According to the present invention, there is provided a self-propelled elevator, in which the weight of the counterweight is less than the self-weight of the cage. Consequently, there is no possibility that the winding rope is loosened, and it becomes possible to elevate the cage stably.

According to the present invention, there is provided a self-propelled elevator, in which the weight of the counterweight is not less than ½ of the self-weight of the cage and not more than ½ of the sum of the maximum carrying capacity and the self-weight of the cage. Due to the above arrangement, a difference in tension between the winding rope and the counterbalance rope can be reduced. Therefore, it becomes possible to reduce an angular moment, that is, it becomes possible to reduce a load given to each guide rail.

Claims

1. A self-propelled elevator comprising:

a cage;

first and second guide rails at opposite sides of the cage for supporting the cage horizontally and guiding the cage vertically;

a winding-drum machine including a drum, attached to a lower side of a bottom of the cage, so that an end face of the drum is located outside an area produced by projection of the cage in a direction parallel to the guide rails; and

a first rope elevating the cage along the guide rails in a hoistway, a first end of the first rope being fixed to a top of the hoistway and a second end of the first rope being fixed to the drum and directly wound around the drum, wherein the cage is elevated along the guide rails only by the winding of the first rope around the drum.

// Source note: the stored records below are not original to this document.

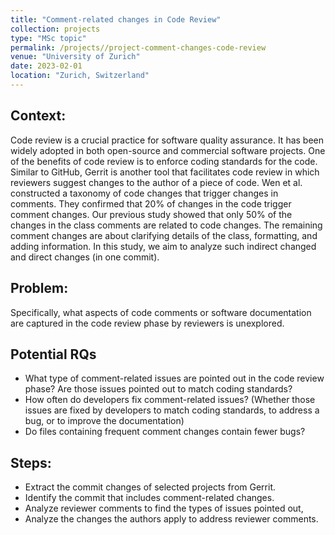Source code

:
 ```yaml
---
title: "Comment-related changes in Code Review"
collection: projects
type: "MSc topic"
permalink: /projects//project-comment-changes-code-review
venue: "University of Zurich"
date: 2023-02-01
location: "Zurich, Switzerland"
---
```


## Context: 
Code review is a crucial practice for software quality assurance.
It has been widely adopted in both open-source and commercial software projects.
One of the benefits of code review is to enforce coding standards for the code.
Similar to GitHub, Gerrit is another tool that facilitates code review in which reviewers suggest changes to the author of a piece of code.
Wen et al. constructed a taxonomy of code changes that trigger changes in comments. They confirmed that 20% of changes in the code trigger comment changes. Our previous study showed that only 50% of the changes in the class comments are related to code changes. The remaining comment changes are about clarifying details of the class, formatting, and adding information. In this study, we aim to analyze such indirect changed and direct changes (in one commit).


## Problem:
Specifically, what aspects of code comments or software documentation are captured in the code review phase by reviewers is unexplored.

## Potential RQs
- What type of comment-related issues are pointed out in the code review phase? Are those issues pointed out to match coding standards?
- How often do developers fix comment-related issues? (Whether those issues are fixed by developers to match coding standards, to address a bug, or to improve the documentation)
- Do files containing frequent comment changes contain fewer bugs?


## Steps:
- Extract the commit changes of selected projects from Gerrit.
- Identify the commit that includes comment-related changes.
- Analyze reviewer comments to find the types of issues pointed out,
- Analyze the changes the authors apply to address reviewer comments.
<br>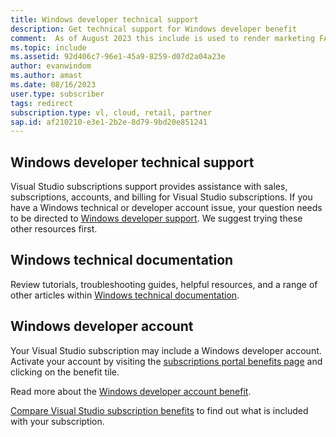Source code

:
 ```yaml
---
title: Windows developer technical support
description: Get technical support for Windows developer benefit
comment:  As of August 2023 this include is used to render marketing FAQ content for VS Subscriptions in the following portals - VSCom, Manage, and My portals. It was not used for learn.microsoft.com content at that time.  SMEs are Evan Windom and Larissa Crawford of Red Door Collaborative and Sharvari Dighe.
ms.topic: include
ms.assetid: 92d406c7-96e1-45a9-8259-d07d2a04a23e 
author: evanwindom
ms.author: amast
ms.date: 08/16/2023
user.type: subscriber
tags: redirect
subscription.type: vl, cloud, retail, partner
sap.id: af210210-e3e1-2b2e-8d79-9bd20e851241
---
```


## Windows developer technical support  

Visual Studio subscriptions support provides assistance with sales, subscriptions, accounts, and billing for Visual Studio subscriptions. 
If you have a Windows technical or developer account issue, your question needs to be directed to [Windows developer support](https://developer.microsoft.com/windows/support/?utm_source=developermscom). We suggest trying these other resources first. 

## Windows technical documentation 
Review tutorials, troubleshooting guides, helpful resources, and a range of other articles within [Windows technical documentation](https://learn.microsoft.com/windows/).

## Windows developer account
Your Visual Studio subscription may include a Windows developer account. Activate your account by visiting the [subscriptions portal benefits page](https://my.visualstudio.com/Benefits) and clicking on the benefit tile. 

Read more about the [Windows developer account benefit](https://learn.microsoft.com/visualstudio/subscriptions/vs-windows-dev). 

[Compare Visual Studio subscription benefits](https://visualstudio.microsoft.com/vs/benefits/#azure?cat=visual-studio-enterprise-subscription) to find out what is included with your subscription.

2. The self-propelled elevator according to claim 1 further comprising:

a suspension sheave positioned opposite the drum on the lower side of the bottom of the cage; and

a second rope, a first end of which is fixed to the top of the hoistway and a second end of which is wound around the drum after the second winding rope has been wound around the suspension sheave, wherein the suspension sheave is arranged at a position so that an end face of the second rope wound around the suspension sheave from the top of the hoistway is located outside the area produced by projection.

3. The self-propelled elevator according to claim 2, wherein the suspension sheave is capable of swiveling.

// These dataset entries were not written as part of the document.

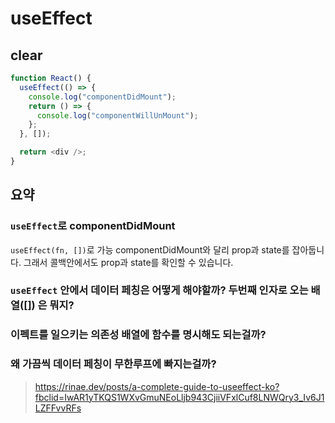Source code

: # useEffect

## clear

```javascript
function React() {
  useEffect(() => {
    console.log("componentDidMount");
    return () => {
      console.log("componentWillUnMount");
    };
  }, []);

  return <div />;
}
```

## 요약

### `useEffect`로 componentDidMount

`useEffect(fn, [])`로 가능 componentDidMount와 달리 prop과 state를 잡아둡니다. 그래서 콜백안에서도 prop과 state를 확인할 수 있습니다.

### `useEffect` 안에서 데이터 페칭은 어떻게 해야할까? 두번째 인자로 오는 배열([]) 은 뭐지?

### 이펙트를 일으키는 의존성 배열에 함수를 명시해도 되는걸까?

### 왜 가끔씩 데이터 페칭이 무한루프에 빠지는걸까?

> https://rinae.dev/posts/a-complete-guide-to-useeffect-ko?fbclid=IwAR1yTKQS1WXvGmuNEoLljb943CjiiVFxlCuf8LNWQry3_Iv6J1LZFFvvRFs

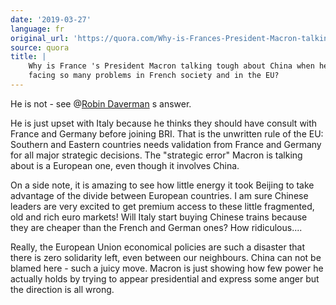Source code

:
 ```yaml
---
date: '2019-03-27'
language: fr
original_url: 'https://quora.com/Why-is-Frances-President-Macron-talking-tough-about-China-when-he-is-facing-so-many-problems-in-French-society-and-in-the-EU/answer/Clément-Renaud'
source: quora
title: |
    Why is France 's President Macron talking tough about China when he is
    facing so many problems in French society and in the EU?
---
```


He is not - see @[Robin
Daverman](http://quora.com/profile/Robin-Daverman) s answer.

He is just upset with Italy because he thinks they should have consult
with France and Germany before joining BRI. That is the unwritten rule
of the EU: Southern and Eastern countries needs validation from France
and Germany for all major strategic decisions. The "strategic error"
Macron is talking about is a European one, even though it involves
China.

On a side note, it is amazing to see how little energy it took Beijing
to take advantage of the divide between European countries. I am sure
Chinese leaders are very excited to get premium access to these little
fragmented, old and rich euro markets! Will Italy start buying Chinese
trains because they are cheaper than the French and German ones? How
ridiculous....

Really, the European Union economical policies are such a disaster that
there is zero solidarity left, even between our neighbours. China can
not be blamed here - such a juicy move. Macron is just showing how few
power he actually holds by trying to appear presidential and express
some anger but the direction is all wrong.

4. The self-propelled elevator according to claim 2, wherein the suspension sheave is freely movable in a direction parallel to an axis of rotation of the drum.

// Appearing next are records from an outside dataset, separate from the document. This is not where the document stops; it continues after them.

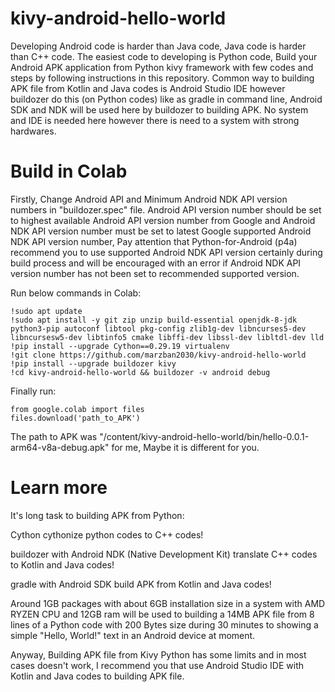 # kivy-android-hello-world

Developing Android code is harder than Java code, Java code is harder than C++ code. The easiest code to developing is Python code, Build your Android APK application from Python kivy framework with few codes and steps by following instructions in this repository. Common way to building APK file from Kotlin and Java codes is Android Studio IDE however buildozer do this (on Python codes) like as gradle in command line, Android SDK and NDK will be used here by buildozer to building APK. No system and IDE is needed here however there is need to a system with strong hardwares.

# Build in Colab

Firstly, Change Android API and Minimum Android NDK API version numbers in "buildozer.spec" file. Android API version number should be set to highest available Android API version number from Google and Android NDK API version number must be set to latest Google supported Android NDK API version number, Pay attention that Python-for-Android (p4a) recommend you to use supported Android NDK API version certainly during build process and will be encouraged with an error if Android NDK API version number has not been set to recommended supported version.

Run below commands in Colab:
```
!sudo apt update
!sudo apt install -y git zip unzip build-essential openjdk-8-jdk python3-pip autoconf libtool pkg-config zlib1g-dev libncurses5-dev libncursesw5-dev libtinfo5 cmake libffi-dev libssl-dev libltdl-dev lld
!pip install --upgrade Cython==0.29.19 virtualenv
!git clone https://github.com/marzban2030/kivy-android-hello-world
!pip install --upgrade buildozer kivy
!cd kivy-android-hello-world && buildozer -v android debug
```

Finally run:
```
from google.colab import files
files.download('path_to_APK')
```

The path to APK was "/content/kivy-android-hello-world/bin/hello-0.0.1-arm64-v8a-debug.apk" for me, Maybe it is different for you.

# Learn more

It's long task to building APK from Python:

Cython cythonize python codes to C++ codes!

buildozer with Android NDK (Native Development Kit) translate C++ codes to Kotlin and Java codes!

gradle with Android SDK build APK from Kotlin and Java codes!

Around 1GB packages with about 6GB installation size in a system with AMD RYZEN CPU and 12GB ram will be used to building a 14MB APK file from 8 lines of a Python code with 200 Bytes size during 30 minutes to showing a simple "Hello, World!" text in an Android device at moment.

Anyway, Building APK file from Kivy Python has some limits and in most cases doesn't work, I recommend you that use Android Studio IDE with Kotlin and Java codes to building APK file.

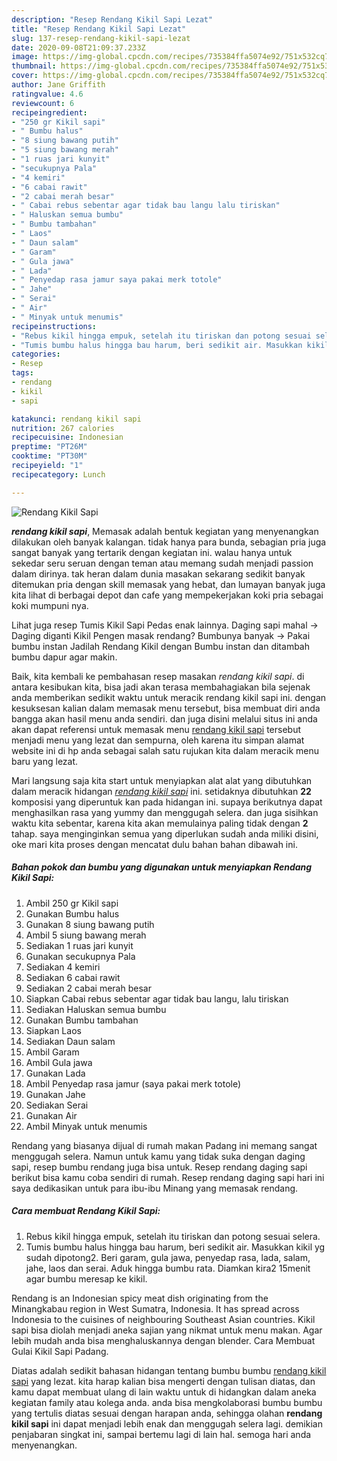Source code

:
 ```yaml
---
description: "Resep Rendang Kikil Sapi Lezat"
title: "Resep Rendang Kikil Sapi Lezat"
slug: 137-resep-rendang-kikil-sapi-lezat
date: 2020-09-08T21:09:37.233Z
image: https://img-global.cpcdn.com/recipes/735384ffa5074e92/751x532cq70/rendang-kikil-sapi-foto-resep-utama.jpg
thumbnail: https://img-global.cpcdn.com/recipes/735384ffa5074e92/751x532cq70/rendang-kikil-sapi-foto-resep-utama.jpg
cover: https://img-global.cpcdn.com/recipes/735384ffa5074e92/751x532cq70/rendang-kikil-sapi-foto-resep-utama.jpg
author: Jane Griffith
ratingvalue: 4.6
reviewcount: 6
recipeingredient:
- "250 gr Kikil sapi"
- " Bumbu halus"
- "8 siung bawang putih"
- "5 siung bawang merah"
- "1 ruas jari kunyit"
- "secukupnya Pala"
- "4 kemiri"
- "6 cabai rawit"
- "2 cabai merah besar"
- " Cabai rebus sebentar agar tidak bau langu lalu tiriskan"
- " Haluskan semua bumbu"
- " Bumbu tambahan"
- " Laos"
- " Daun salam"
- " Garam"
- " Gula jawa"
- " Lada"
- " Penyedap rasa jamur saya pakai merk totole"
- " Jahe"
- " Serai"
- " Air"
- " Minyak untuk menumis"
recipeinstructions:
- "Rebus kikil hingga empuk, setelah itu tiriskan dan potong sesuai selera."
- "Tumis bumbu halus hingga bau harum, beri sedikit air. Masukkan kikil yg sudah dipotong2. Beri garam, gula jawa, penyedap rasa, lada, salam, jahe, laos dan serai. Aduk hingga bumbu rata. Diamkan kira2 15menit agar bumbu meresap ke kikil."
categories:
- Resep
tags:
- rendang
- kikil
- sapi

katakunci: rendang kikil sapi 
nutrition: 267 calories
recipecuisine: Indonesian
preptime: "PT26M"
cooktime: "PT30M"
recipeyield: "1"
recipecategory: Lunch

---
```



![Rendang Kikil Sapi](https://img-global.cpcdn.com/recipes/735384ffa5074e92/751x532cq70/rendang-kikil-sapi-foto-resep-utama.jpg)

<b><i>rendang kikil sapi</i></b>, Memasak adalah bentuk kegiatan yang menyenangkan dilakukan oleh banyak kalangan. tidak hanya para bunda, sebagian pria juga sangat banyak yang tertarik dengan kegiatan ini. walau hanya untuk sekedar seru seruan dengan teman atau memang sudah menjadi passion dalam dirinya. tak heran dalam dunia masakan sekarang sedikit banyak ditemukan pria dengan skill memasak yang hebat, dan lumayan banyak juga kita lihat di berbagai depot dan cafe yang mempekerjakan koki pria sebagai koki mumpuni nya.

Lihat juga resep Tumis Kikil Sapi Pedas enak lainnya. Daging sapi mahal -&gt; Daging diganti Kikil Pengen masak rendang? Bumbunya banyak -&gt; Pakai bumbu instan Jadilah Rendang Kikil dengan Bumbu instan dan ditambah bumbu dapur agar makin.

Baik, kita kembali ke pembahasan resep masakan <i>rendang kikil sapi</i>. di antara kesibukan kita, bisa jadi akan terasa membahagiakan bila sejenak anda memberikan sedikit waktu untuk meracik rendang kikil sapi ini. dengan kesuksesan kalian dalam memasak menu tersebut, bisa membuat diri anda bangga akan hasil menu anda sendiri. dan juga disini melalui situs ini anda akan dapat referensi untuk memasak menu <u>rendang kikil sapi</u> tersebut menjadi menu yang lezat dan sempurna, oleh karena itu simpan alamat website ini di hp anda sebagai salah satu rujukan kita dalam meracik menu baru yang lezat.


Mari langsung saja kita start untuk menyiapkan alat alat yang dibutuhkan dalam meracik hidangan <u><i>rendang kikil sapi</i></u> ini. setidaknya dibutuhkan <b>22</b> komposisi yang diperuntuk kan pada hidangan ini. supaya berikutnya dapat menghasilkan rasa yang yummy dan menggugah selera. dan juga sisihkan waktu kita sebentar, karena kita akan memulainya paling tidak dengan <b>2</b> tahap. saya menginginkan semua yang diperlukan sudah anda miliki disini, oke mari kita proses dengan mencatat dulu bahan bahan dibawah ini.

<!--inarticleads1-->

##### Bahan pokok dan bumbu yang digunakan untuk menyiapkan Rendang Kikil Sapi:

1. Ambil 250 gr Kikil sapi
1. Gunakan  Bumbu halus
1. Gunakan 8 siung bawang putih
1. Ambil 5 siung bawang merah
1. Sediakan 1 ruas jari kunyit
1. Gunakan secukupnya Pala
1. Sediakan 4 kemiri
1. Sediakan 6 cabai rawit
1. Sediakan 2 cabai merah besar
1. Siapkan  Cabai rebus sebentar agar tidak bau langu, lalu tiriskan
1. Sediakan  Haluskan semua bumbu
1. Gunakan  Bumbu tambahan
1. Siapkan  Laos
1. Sediakan  Daun salam
1. Ambil  Garam
1. Ambil  Gula jawa
1. Gunakan  Lada
1. Ambil  Penyedap rasa jamur (saya pakai merk totole)
1. Gunakan  Jahe
1. Sediakan  Serai
1. Gunakan  Air
1. Ambil  Minyak untuk menumis


Rendang yang biasanya dijual di rumah makan Padang ini memang sangat menggugah selera. Namun untuk kamu yang tidak suka dengan daging sapi, resep bumbu rendang juga bisa untuk. Resep rendang daging sapi berikut bisa kamu coba sendiri di rumah. Resep rendang daging sapi hari ini saya dedikasikan untuk para ibu-ibu Minang yang memasak rendang. 

<!--inarticleads2-->

##### Cara membuat Rendang Kikil Sapi:

1. Rebus kikil hingga empuk, setelah itu tiriskan dan potong sesuai selera.
1. Tumis bumbu halus hingga bau harum, beri sedikit air. Masukkan kikil yg sudah dipotong2. Beri garam, gula jawa, penyedap rasa, lada, salam, jahe, laos dan serai. Aduk hingga bumbu rata. Diamkan kira2 15menit agar bumbu meresap ke kikil.


Rendang is an Indonesian spicy meat dish originating from the Minangkabau region in West Sumatra, Indonesia. It has spread across Indonesia to the cuisines of neighbouring Southeast Asian countries. Kikil sapi bisa diolah menjadi aneka sajian yang nikmat untuk menu makan. Agar lebih mudah anda bisa menghaluskannya dengan blender. Cara Membuat Gulai Kikil Sapi Padang. 

Diatas adalah sedikit bahasan hidangan tentang bumbu bumbu <u>rendang kikil sapi</u> yang lezat. kita harap kalian bisa mengerti dengan tulisan diatas, dan kamu dapat membuat ulang di lain waktu untuk di hidangkan dalam aneka kegiatan family atau kolega anda. anda bisa mengkolaborasi bumbu bumbu yang tertulis diatas sesuai dengan harapan anda, sehingga olahan <b>rendang kikil sapi</b> ini dapat menjadi lebih enak dan menggugah selera lagi. demikian penjabaran singkat ini, sampai bertemu lagi di lain hal. semoga hari anda menyenangkan.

5. The self-propelled elevator according to claim 2, wherein an outer circumferential portion of the suspension sheave around which the second winding rope is wound has a width in a direction parallel to an axis of rotation of the drum, and no grooves in which the second winding rope is wound are provided on an outer circumferential portion of the suspension sheave.

6. The self-propelled elevator according to claim 1, further comprising:

a counterweight; and

a second rope, a first end of which is fixed to the cage and the other end of which is fixed to the counterweight, the rope being wound around a return sheave arranged at the top of the hoistway between the cage and the counterweight.

7. The self-propelled elevator according to claim 6, wherein the counterweight is lighter in weight than the cage.

8. The self-propelled elevator according to claim 7, wherein the counterweight weighs not less than ½ of the weight of the cage and not more than ½ of the sum of maximum carrying capacity of the cage and the weight of the cage.

9. The self-propelled elevator according to claim 2, further comprising:

a counterweight; and

a second rope, a first end of which is fixed to the cage and the other end of which is fixed to the counterweight, the rope being wound around a return sheave arranged at the top of the hoistway between the cage and the counterweight.

10. The self-propelled elevator according to claim 9, wherein the counterweight is lighter in weight than the cage.

11. The self-propelled elevator according to claim 10, wherein the counterweight weighs not less than ½ of the weight of the cage and not more than ½ of the sum of maximum carrying capacity of the cage and the weight of the cage.